Why America could be about to ban gay marriage and abortion
The retirement of Supreme Court judge Anthony Kennedy could change life in America for generations
One of the biggest decisions an American president gets to make is to appoint members of the Supreme Court.
The Supreme Court, made up of the nine members who can serve for life if they wish, decides on key issues that affect Americans’ lives from immigration to the economy to marriage to religious freedom – pretty much everything.
And for many years, the Supreme Court has been delicately balanced between four liberal judges – mainly appointed by Democratic presidents like Bill Clinton and Barack Obama – and conservative judges – appointed by Republicans such as George Bush.

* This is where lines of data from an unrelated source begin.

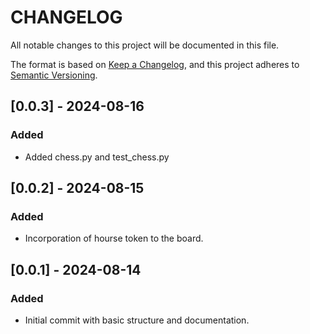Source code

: # CHANGELOG

All notable changes to this project will be documented in this file.

The format is based on [Keep a Changelog](https://keepachangelog.com/en/1.0.0/),
and this project adheres to [Semantic Versioning](https://semver.org/spec/v2.0.0.html).

## [0.0.3] - 2024-08-16
### Added
- Added chess.py and test_chess.py



## [0.0.2] - 2024-08-15
### Added
- Incorporation of hourse token to the board.


## [0.0.1] - 2024-08-14
### Added
- Initial commit with basic structure and documentation.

In many crucial cases, the deciding fifth vote came down to one man: Anthony Kennedy.
Kennedy was appointed in 1988 by Republican president Ronald Reagan but, on many issues, took a moderate stance and often became the swing vote. It was his vote to side with the liberal judges that legalised gay marriage in the United States in 2015, for example.

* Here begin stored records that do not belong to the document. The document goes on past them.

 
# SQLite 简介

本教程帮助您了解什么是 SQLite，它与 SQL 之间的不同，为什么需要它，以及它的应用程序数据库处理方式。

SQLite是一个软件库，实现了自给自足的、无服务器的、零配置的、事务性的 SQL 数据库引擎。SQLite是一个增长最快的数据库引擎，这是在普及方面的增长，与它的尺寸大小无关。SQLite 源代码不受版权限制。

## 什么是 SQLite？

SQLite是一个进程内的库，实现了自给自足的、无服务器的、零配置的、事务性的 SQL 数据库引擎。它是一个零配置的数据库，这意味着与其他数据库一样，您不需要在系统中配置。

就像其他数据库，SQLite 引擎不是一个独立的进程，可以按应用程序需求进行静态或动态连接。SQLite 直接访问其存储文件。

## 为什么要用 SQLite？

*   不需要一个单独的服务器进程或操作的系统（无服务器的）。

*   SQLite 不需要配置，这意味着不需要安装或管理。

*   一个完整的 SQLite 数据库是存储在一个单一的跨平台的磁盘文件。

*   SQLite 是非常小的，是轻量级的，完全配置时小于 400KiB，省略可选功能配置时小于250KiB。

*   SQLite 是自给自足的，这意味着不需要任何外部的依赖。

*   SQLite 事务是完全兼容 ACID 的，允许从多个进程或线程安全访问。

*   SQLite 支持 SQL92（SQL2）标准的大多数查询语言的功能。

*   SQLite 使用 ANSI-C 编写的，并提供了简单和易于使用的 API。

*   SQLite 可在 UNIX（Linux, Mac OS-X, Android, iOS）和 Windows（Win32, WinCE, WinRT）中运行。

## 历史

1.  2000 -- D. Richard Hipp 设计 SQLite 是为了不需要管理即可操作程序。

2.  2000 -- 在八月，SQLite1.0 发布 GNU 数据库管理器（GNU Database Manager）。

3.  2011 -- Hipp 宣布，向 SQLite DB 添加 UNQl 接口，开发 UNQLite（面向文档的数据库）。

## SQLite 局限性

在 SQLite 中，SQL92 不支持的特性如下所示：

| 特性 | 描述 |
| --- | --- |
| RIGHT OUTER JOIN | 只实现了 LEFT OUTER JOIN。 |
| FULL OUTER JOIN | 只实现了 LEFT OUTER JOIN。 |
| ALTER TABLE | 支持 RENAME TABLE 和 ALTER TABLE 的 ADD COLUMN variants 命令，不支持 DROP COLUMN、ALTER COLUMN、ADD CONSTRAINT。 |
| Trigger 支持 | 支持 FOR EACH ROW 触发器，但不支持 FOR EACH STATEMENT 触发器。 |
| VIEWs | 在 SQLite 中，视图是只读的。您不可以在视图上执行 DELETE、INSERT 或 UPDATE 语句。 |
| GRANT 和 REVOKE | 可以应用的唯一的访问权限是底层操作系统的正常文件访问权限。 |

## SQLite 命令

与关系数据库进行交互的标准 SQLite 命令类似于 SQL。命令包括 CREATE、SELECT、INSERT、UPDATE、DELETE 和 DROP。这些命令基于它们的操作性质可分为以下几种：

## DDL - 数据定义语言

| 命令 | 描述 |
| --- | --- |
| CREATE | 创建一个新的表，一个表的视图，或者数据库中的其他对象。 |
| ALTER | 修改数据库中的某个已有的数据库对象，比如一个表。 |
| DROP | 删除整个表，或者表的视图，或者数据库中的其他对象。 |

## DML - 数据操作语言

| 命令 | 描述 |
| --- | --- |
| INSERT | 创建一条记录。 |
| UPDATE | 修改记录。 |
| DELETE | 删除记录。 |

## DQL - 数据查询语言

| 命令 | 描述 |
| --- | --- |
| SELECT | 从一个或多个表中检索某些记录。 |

But yesterday came a political bombshell that could change life in America for generations: at the ripe old age of 81, Anthony Kennedy is retiring.
In a letter to Mr Trump announcing his decision, Kennedy expressed “profound gratitude” for having served in the highest court.

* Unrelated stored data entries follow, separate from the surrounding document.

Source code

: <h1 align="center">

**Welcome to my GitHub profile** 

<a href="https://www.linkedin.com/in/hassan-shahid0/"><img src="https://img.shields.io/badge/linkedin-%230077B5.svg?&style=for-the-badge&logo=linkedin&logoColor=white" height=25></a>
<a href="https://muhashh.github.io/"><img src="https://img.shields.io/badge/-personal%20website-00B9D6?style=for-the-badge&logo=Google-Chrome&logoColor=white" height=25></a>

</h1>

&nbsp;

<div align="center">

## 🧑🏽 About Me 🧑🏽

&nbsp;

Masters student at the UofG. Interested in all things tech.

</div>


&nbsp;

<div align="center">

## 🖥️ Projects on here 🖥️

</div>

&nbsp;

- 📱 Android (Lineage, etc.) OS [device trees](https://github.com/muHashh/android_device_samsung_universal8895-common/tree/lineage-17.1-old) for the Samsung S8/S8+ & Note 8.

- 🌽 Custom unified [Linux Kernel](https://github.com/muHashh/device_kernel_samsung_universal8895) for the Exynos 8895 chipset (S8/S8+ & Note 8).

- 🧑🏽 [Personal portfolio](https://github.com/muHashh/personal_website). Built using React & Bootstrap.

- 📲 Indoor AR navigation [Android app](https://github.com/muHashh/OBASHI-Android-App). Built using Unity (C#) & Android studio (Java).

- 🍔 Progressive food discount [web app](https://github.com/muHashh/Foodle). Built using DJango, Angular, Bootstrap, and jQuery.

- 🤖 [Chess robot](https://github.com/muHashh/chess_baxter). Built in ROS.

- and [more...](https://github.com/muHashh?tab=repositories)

Now, this is crucially important because Donald Trump is now allowed to appoint his successor and all signs point to Trump choosing a hard-core, right-wing judge who can side with the four other conservatives on the court and undo some central planks of American life.
Abortion is one area where the Supreme Court could change the law, for example.
Justice Kennedy has frequently sided with abortion rights advocates in the court to defend the key 1973 decision Roe v. Wade. But with the prospect of a more conservative replacement on the Supreme Court, CNN legal analyst predicted on Twitter that abortion “will be illegal in twenty states in 18 months.”
And gay marriage could even be under threat. Political commentator Amy Siskind added: “We are in serious danger of losing gay marriage.”
What makes this news especially depressing is that Supreme Court judges hold their seats for life – meaning their impact on the law in the US will be felt for years and years.
Kennedy will officially retire on 31 July and the race is now on for Donald Trump and the Republicans, who currently control the Senate, to find and approve his replacement as quick as possible.
The Senate has the final vote on whether or not to approve the president’s pick so the Republicans will not want to risk waiting until the midterm elections, when they are expected to do poorly and could even lose control of the Senate.
It’s another dark day in Trump’s America – and it’s hard to see things getting any brighter any time soon.